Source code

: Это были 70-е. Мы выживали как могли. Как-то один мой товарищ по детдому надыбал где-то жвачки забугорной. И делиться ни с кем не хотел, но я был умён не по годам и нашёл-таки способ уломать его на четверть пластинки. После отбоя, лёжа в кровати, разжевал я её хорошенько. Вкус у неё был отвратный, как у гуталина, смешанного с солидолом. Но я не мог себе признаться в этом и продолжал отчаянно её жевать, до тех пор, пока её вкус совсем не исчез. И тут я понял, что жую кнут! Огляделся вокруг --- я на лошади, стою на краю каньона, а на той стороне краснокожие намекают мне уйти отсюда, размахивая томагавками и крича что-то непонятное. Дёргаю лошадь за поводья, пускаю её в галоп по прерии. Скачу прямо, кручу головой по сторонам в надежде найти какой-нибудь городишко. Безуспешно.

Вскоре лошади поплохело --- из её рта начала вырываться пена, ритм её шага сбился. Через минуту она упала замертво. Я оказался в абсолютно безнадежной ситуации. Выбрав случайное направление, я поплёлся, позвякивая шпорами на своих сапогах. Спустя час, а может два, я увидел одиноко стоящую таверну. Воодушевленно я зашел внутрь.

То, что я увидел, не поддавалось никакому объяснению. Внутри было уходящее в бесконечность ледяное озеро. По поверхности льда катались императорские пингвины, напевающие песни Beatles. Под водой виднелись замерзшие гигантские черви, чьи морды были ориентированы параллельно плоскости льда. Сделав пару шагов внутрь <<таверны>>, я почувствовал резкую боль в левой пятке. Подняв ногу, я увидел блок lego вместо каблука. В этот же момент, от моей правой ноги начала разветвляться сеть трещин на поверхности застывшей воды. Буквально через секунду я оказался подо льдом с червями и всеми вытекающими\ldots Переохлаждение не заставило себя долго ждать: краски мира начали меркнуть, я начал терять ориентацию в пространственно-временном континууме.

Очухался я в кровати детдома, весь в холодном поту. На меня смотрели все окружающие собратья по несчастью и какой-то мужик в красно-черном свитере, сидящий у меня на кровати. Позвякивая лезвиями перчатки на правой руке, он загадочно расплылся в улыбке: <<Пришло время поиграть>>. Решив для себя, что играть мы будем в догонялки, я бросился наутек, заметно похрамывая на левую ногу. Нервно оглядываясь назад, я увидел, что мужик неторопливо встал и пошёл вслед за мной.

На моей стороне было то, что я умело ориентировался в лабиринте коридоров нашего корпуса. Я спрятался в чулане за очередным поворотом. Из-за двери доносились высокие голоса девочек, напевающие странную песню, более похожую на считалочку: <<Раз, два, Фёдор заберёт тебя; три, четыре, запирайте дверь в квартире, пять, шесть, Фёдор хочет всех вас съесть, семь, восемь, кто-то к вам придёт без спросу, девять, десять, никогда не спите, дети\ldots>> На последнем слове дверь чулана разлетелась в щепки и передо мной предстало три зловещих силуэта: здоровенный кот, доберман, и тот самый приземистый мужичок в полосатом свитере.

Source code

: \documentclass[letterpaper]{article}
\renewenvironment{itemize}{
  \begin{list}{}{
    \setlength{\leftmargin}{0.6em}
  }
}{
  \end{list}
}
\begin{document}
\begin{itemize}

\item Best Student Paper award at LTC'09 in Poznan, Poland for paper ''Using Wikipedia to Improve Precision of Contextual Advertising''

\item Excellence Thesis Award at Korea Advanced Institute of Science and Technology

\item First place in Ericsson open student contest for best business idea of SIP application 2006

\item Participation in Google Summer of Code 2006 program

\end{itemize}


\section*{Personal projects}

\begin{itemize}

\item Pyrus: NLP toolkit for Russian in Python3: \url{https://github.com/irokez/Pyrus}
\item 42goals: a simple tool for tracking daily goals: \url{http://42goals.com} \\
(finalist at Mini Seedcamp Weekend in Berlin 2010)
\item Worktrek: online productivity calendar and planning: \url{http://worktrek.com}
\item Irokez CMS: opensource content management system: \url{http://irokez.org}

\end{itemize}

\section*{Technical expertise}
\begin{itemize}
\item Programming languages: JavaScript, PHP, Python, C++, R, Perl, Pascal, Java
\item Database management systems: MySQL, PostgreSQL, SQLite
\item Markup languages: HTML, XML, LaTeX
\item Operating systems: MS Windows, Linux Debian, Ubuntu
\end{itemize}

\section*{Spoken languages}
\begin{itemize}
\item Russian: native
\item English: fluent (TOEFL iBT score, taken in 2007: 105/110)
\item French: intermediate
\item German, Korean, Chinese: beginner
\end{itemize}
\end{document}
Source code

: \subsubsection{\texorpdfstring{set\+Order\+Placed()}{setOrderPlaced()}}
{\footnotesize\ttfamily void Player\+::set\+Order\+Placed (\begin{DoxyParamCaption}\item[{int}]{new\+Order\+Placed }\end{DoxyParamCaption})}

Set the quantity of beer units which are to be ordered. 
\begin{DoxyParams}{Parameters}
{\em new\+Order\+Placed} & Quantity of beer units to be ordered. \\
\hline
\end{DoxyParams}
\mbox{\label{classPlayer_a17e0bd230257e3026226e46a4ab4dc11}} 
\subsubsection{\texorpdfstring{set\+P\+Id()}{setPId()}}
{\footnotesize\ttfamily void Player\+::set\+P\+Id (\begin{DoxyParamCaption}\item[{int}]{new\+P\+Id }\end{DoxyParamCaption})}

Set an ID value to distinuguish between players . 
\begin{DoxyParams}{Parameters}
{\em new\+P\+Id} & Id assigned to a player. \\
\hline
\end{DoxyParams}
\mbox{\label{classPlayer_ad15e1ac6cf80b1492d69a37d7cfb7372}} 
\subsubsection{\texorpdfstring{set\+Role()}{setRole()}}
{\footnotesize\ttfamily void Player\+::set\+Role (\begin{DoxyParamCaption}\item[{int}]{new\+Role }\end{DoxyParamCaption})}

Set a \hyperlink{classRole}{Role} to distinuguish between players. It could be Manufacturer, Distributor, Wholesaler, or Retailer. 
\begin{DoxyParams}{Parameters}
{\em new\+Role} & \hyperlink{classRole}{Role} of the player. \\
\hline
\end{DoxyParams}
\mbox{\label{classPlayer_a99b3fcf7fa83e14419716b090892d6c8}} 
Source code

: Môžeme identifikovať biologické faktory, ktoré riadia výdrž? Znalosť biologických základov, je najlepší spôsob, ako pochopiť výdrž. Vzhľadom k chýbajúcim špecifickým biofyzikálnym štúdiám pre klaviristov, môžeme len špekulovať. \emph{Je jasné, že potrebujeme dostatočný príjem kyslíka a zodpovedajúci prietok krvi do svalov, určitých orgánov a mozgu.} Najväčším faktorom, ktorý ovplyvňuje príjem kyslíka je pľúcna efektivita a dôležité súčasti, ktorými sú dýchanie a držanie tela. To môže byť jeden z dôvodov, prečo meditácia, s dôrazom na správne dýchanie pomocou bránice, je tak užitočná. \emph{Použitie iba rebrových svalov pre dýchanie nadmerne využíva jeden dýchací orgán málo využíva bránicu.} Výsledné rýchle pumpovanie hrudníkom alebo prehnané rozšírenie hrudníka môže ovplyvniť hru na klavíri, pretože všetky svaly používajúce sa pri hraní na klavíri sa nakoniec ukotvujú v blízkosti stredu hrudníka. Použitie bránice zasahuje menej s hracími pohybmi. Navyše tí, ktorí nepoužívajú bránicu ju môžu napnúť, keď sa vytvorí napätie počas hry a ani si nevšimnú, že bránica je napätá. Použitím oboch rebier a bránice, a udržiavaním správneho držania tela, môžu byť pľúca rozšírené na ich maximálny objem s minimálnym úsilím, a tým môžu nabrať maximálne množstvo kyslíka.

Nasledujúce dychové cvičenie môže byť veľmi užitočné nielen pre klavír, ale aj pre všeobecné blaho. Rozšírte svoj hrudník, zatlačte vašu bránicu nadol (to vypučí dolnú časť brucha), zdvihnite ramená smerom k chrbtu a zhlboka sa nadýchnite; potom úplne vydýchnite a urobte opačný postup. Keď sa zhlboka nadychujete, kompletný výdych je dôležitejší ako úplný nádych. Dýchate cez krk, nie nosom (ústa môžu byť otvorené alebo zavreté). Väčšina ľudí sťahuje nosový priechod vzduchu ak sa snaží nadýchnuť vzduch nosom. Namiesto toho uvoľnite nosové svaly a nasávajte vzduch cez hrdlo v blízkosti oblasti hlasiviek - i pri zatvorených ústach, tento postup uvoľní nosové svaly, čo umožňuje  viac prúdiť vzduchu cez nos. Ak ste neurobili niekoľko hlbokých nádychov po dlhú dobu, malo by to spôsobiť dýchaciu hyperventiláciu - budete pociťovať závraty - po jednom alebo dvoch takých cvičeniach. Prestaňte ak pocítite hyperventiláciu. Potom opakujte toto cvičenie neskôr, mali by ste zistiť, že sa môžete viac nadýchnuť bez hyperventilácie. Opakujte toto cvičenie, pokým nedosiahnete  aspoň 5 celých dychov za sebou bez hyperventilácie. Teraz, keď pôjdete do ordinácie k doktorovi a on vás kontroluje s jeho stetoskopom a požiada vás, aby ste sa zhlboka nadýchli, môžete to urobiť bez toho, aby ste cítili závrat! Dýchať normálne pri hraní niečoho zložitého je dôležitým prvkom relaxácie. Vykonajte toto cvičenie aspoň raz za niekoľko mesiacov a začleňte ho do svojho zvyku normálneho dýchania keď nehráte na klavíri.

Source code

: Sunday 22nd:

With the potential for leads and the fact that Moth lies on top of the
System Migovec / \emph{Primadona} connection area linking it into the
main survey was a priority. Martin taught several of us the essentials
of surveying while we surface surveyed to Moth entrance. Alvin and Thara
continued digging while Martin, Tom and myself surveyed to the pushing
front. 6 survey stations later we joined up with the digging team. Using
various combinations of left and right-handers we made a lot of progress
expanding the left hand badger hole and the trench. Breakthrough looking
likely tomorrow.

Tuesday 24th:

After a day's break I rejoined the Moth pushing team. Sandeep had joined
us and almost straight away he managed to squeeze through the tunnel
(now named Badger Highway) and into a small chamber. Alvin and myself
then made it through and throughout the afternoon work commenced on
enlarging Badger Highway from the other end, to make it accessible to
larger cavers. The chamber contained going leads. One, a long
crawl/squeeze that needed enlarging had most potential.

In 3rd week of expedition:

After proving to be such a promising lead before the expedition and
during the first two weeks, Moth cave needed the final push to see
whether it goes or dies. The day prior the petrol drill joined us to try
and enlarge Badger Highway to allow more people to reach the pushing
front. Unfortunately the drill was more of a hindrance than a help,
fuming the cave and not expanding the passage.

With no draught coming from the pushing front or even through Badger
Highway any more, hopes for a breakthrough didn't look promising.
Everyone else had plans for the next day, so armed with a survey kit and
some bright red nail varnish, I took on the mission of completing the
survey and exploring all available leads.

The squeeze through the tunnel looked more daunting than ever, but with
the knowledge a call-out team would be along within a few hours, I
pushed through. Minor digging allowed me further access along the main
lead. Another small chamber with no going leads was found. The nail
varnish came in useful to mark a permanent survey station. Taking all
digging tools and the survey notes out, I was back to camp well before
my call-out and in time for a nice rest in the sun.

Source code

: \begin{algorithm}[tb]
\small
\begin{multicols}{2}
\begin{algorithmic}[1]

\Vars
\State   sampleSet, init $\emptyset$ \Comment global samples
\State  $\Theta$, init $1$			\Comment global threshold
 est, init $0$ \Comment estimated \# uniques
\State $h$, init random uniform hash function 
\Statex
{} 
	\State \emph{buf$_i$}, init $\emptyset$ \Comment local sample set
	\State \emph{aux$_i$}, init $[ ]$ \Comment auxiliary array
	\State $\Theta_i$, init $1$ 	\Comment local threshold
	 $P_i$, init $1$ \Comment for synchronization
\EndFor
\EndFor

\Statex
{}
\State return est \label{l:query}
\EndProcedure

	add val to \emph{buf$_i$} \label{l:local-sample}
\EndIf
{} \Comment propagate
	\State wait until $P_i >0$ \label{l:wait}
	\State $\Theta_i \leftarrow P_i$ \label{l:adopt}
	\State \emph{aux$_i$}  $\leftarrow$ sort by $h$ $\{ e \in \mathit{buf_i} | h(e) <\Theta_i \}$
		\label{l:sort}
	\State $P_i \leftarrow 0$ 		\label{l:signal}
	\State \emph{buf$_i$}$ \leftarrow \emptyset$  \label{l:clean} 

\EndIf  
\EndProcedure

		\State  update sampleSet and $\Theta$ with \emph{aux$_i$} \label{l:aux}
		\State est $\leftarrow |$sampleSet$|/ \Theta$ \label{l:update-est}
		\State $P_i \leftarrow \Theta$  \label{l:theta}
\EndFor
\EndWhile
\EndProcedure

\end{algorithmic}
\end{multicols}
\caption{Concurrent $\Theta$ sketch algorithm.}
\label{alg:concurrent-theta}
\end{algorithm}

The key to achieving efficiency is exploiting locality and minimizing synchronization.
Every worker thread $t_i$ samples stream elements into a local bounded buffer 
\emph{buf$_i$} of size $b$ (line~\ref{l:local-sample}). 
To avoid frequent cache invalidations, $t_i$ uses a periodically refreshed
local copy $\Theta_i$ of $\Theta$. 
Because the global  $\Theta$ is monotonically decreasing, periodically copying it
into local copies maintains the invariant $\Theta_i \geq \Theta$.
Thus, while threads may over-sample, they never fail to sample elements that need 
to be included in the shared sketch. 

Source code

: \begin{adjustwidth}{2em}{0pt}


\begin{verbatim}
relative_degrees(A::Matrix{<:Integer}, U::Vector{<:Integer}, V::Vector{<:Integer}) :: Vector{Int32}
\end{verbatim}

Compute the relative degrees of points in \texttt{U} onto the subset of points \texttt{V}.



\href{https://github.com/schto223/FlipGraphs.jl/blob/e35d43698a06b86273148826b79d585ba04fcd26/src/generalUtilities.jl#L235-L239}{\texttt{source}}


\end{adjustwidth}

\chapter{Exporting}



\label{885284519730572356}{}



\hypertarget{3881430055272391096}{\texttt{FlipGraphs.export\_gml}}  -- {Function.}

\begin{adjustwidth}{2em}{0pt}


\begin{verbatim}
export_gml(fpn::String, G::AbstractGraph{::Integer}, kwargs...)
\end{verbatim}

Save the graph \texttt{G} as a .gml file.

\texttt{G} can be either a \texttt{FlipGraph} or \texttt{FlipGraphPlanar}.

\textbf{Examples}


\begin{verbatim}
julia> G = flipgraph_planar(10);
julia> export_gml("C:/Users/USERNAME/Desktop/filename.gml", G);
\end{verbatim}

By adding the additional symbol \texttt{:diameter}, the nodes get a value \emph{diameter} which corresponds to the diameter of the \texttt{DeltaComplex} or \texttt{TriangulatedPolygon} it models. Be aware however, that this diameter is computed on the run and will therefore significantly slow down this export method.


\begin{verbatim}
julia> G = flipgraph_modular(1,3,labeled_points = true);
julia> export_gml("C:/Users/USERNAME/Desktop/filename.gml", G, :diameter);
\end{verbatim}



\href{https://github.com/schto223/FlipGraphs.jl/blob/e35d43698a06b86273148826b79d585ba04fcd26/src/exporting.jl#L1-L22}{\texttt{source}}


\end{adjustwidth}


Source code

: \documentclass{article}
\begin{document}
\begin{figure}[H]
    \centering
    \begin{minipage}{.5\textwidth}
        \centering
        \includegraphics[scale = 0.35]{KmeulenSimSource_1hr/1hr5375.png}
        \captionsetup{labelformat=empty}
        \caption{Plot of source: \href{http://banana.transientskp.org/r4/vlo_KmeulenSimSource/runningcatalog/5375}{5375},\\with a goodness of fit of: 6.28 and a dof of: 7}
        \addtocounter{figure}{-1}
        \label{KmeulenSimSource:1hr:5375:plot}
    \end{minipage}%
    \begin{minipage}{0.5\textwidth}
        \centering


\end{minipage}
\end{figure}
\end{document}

How to complete this task: Nothing but a number, please, for how many lines of the data hold "Desktop".

Result of this task: 2